■ **Study material**
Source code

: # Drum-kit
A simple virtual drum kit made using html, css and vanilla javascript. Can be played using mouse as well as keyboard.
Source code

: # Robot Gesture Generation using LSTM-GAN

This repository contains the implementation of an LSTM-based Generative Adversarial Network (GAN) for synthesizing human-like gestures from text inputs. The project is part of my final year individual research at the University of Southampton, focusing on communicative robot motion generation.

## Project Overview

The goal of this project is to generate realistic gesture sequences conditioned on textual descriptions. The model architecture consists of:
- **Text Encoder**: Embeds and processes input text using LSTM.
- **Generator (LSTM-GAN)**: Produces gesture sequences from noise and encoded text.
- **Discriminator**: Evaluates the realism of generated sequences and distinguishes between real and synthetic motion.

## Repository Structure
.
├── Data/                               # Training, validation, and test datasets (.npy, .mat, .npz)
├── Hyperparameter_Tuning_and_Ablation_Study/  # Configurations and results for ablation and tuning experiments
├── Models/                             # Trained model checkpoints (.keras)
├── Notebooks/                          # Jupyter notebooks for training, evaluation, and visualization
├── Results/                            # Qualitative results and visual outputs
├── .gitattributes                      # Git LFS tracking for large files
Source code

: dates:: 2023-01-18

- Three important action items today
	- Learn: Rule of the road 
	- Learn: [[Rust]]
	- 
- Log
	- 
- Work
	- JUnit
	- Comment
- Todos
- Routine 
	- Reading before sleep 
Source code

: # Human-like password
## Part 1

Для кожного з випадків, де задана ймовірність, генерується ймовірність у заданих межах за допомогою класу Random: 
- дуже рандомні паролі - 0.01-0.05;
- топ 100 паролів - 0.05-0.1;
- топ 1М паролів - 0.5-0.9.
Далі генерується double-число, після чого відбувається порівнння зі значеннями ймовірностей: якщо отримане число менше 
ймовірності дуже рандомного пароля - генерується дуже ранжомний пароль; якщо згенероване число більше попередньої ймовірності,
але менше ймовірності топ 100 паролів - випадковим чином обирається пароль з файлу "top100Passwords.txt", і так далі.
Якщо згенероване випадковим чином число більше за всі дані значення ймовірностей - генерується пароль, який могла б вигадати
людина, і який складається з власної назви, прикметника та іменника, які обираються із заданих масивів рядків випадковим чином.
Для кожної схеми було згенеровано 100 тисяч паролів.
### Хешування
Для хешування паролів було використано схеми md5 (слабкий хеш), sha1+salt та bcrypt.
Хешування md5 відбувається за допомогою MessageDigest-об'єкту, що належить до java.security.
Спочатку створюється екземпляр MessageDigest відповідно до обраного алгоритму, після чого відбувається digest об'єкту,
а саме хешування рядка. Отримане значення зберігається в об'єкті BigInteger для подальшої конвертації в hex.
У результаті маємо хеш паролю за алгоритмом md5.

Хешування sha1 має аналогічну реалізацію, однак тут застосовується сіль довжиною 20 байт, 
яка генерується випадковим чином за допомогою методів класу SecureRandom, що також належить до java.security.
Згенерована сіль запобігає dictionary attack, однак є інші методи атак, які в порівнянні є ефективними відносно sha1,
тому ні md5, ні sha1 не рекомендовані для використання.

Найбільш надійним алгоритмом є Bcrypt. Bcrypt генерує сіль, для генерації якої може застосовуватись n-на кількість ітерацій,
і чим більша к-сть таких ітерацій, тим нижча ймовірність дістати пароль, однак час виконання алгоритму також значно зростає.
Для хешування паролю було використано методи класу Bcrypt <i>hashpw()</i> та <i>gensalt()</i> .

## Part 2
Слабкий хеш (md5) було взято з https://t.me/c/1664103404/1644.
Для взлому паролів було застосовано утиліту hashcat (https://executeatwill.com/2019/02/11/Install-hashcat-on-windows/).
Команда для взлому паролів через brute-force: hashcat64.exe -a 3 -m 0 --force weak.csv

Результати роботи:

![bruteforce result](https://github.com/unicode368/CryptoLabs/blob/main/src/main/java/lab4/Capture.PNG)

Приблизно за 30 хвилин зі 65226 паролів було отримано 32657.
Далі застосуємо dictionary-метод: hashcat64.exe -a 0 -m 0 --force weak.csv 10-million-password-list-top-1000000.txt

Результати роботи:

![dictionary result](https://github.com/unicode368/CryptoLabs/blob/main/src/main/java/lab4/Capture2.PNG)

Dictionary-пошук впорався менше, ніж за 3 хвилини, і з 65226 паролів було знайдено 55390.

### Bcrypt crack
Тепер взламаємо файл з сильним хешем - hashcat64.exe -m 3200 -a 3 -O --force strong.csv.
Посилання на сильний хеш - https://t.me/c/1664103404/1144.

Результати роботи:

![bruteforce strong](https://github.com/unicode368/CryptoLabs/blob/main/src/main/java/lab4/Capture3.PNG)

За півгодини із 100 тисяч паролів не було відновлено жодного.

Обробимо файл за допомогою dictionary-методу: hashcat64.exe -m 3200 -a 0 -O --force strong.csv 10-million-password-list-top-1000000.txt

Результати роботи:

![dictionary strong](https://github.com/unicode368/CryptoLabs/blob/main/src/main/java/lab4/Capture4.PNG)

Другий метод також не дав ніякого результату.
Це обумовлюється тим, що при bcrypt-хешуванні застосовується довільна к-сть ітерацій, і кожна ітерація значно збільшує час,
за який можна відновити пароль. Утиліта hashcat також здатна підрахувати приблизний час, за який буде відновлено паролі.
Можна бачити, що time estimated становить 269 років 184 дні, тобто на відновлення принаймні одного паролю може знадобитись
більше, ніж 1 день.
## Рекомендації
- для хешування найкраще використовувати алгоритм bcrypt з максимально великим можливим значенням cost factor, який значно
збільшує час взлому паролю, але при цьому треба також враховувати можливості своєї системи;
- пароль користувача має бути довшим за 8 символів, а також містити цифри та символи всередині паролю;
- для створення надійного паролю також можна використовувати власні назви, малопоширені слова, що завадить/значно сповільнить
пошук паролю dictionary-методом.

■ **Description of the task**
Wherever the string "motion" appears in the entries above, list that line.

■ **Reply**
This repository contains the implementation of an LSTM-based Generative Adversarial Network (GAN) for synthesizing human-like gestures from text inputs. The project is part of my final year individual research at the University of Southampton, focusing on communicative robot motion generation.
- **Discriminator**: Evaluates the realism of generated sequences and distinguishes between real and synthetic motion.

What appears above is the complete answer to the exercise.